WORK ORDER: Please give back only the lines below from the one containing "A13487193 Wei, Zeng" to the one containing "#### Medium", each repeated word for word, both ends included.

RECORDS SHOWN:

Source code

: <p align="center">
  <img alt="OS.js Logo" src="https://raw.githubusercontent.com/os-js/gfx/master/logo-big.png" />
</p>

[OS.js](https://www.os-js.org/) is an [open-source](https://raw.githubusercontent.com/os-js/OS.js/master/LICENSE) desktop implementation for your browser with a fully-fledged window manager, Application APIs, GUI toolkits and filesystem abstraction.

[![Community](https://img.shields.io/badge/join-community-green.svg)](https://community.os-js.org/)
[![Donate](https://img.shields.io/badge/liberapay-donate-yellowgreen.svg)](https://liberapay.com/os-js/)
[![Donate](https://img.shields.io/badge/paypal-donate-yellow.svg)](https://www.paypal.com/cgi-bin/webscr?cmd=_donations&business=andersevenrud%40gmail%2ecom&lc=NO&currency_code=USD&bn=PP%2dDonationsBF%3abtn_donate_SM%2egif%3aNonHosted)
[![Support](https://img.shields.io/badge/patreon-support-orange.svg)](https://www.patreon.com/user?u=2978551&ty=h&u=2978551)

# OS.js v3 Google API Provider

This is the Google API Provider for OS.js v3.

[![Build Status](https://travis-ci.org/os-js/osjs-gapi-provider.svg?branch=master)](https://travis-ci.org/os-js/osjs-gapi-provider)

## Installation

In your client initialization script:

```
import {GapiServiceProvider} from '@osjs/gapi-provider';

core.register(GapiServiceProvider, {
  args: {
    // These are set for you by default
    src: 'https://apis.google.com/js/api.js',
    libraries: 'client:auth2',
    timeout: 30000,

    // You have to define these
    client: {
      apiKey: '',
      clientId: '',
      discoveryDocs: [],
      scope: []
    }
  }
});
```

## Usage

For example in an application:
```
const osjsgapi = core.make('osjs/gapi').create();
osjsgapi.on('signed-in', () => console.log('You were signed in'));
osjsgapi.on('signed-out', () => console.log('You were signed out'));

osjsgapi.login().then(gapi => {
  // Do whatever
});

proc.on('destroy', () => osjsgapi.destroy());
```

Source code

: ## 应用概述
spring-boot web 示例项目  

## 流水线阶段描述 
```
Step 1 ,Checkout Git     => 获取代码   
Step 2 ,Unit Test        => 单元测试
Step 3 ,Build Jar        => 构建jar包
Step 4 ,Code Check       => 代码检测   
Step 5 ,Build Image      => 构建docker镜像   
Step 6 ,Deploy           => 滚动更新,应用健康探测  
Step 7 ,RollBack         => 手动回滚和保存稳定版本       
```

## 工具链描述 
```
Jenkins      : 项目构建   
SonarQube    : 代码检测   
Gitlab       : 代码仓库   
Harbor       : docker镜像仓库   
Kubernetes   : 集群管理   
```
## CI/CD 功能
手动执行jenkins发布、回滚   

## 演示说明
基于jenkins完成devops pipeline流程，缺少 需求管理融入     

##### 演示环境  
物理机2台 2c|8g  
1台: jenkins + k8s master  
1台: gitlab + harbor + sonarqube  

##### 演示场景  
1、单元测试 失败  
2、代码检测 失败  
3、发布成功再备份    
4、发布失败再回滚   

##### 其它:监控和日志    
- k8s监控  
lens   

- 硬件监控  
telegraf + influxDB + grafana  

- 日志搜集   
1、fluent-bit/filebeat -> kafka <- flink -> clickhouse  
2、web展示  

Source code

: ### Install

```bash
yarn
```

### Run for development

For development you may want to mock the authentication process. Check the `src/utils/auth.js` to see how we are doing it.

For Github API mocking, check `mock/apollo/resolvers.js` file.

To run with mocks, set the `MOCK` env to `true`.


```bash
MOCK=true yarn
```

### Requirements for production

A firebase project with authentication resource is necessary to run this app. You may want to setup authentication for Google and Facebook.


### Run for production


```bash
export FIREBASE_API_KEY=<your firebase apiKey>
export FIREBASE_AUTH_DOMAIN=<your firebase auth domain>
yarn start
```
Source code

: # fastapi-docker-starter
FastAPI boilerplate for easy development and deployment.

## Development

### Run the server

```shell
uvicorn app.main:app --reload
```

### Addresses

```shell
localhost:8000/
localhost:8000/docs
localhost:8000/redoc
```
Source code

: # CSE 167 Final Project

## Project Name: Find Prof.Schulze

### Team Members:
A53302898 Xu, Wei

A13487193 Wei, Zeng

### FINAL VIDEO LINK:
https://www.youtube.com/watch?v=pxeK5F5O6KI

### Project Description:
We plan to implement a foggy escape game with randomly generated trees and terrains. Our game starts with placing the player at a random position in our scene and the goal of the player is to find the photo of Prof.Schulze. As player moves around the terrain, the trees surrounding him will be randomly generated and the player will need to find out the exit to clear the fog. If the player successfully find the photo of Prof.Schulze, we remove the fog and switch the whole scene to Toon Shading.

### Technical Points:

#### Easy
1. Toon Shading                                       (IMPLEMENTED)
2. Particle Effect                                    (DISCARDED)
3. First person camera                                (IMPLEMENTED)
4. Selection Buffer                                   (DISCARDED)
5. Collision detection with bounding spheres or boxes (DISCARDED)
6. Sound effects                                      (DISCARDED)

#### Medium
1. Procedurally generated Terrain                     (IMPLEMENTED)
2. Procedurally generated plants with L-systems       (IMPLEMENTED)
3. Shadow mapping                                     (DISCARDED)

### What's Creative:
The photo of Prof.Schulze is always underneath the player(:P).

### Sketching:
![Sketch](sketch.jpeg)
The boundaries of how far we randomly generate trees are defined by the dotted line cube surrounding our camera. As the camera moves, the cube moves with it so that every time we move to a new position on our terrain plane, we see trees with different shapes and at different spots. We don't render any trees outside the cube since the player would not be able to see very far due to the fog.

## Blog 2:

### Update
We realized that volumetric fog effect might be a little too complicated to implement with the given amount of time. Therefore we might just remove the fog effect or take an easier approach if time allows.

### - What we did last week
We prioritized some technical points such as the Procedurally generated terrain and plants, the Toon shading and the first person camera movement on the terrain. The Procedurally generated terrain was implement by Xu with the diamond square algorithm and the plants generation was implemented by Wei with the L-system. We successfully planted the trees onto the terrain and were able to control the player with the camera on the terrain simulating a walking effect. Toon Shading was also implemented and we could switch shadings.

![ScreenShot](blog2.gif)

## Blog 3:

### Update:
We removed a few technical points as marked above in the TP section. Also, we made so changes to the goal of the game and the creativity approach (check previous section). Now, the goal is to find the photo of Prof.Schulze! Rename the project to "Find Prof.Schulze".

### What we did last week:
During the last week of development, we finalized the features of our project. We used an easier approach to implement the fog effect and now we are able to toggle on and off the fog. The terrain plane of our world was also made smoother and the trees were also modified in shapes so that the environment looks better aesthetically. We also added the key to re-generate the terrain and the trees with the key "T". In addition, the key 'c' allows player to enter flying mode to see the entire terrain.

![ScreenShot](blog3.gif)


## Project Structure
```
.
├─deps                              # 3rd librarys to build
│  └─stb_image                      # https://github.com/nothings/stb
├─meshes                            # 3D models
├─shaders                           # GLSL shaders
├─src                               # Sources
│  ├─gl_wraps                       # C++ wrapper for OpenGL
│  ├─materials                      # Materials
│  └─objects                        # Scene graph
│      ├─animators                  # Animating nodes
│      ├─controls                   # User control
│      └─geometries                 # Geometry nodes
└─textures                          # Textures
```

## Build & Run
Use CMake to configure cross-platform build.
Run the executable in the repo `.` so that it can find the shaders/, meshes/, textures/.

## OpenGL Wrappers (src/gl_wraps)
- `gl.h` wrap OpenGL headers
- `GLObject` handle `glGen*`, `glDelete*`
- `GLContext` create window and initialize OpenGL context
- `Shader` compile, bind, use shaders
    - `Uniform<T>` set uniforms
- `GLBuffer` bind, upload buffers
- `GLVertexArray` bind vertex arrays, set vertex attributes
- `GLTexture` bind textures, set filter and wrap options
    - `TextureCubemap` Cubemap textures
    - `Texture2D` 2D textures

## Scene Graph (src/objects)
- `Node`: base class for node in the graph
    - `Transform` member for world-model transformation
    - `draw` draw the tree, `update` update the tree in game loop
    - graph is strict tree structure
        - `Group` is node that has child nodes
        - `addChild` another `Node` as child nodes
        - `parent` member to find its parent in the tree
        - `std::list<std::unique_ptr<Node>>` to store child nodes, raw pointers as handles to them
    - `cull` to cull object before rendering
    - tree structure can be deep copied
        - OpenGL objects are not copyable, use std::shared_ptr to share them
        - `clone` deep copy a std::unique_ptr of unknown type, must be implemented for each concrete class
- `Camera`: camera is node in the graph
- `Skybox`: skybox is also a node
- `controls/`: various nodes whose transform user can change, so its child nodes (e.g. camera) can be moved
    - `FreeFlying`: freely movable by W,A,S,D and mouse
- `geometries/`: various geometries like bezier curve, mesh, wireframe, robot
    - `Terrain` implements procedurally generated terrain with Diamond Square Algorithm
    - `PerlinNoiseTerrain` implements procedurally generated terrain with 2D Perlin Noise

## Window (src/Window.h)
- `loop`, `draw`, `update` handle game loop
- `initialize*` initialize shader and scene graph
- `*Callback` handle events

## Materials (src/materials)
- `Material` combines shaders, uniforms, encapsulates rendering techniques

RESULT:
A13487193 Wei, Zeng

### FINAL VIDEO LINK:
https://www.youtube.com/watch?v=pxeK5F5O6KI

### Project Description:
We plan to implement a foggy escape game with randomly generated trees and terrains. Our game starts with placing the player at a random position in our scene and the goal of the player is to find the photo of Prof.Schulze. As player moves around the terrain, the trees surrounding him will be randomly generated and the player will need to find out the exit to clear the fog. If the player successfully find the photo of Prof.Schulze, we remove the fog and switch the whole scene to Toon Shading.

### Technical Points:

#### Easy
1. Toon Shading                                       (IMPLEMENTED)
2. Particle Effect                                    (DISCARDED)
3. First person camera                                (IMPLEMENTED)
4. Selection Buffer                                   (DISCARDED)
5. Collision detection with bounding spheres or boxes (DISCARDED)
6. Sound effects                                      (DISCARDED)

#### Medium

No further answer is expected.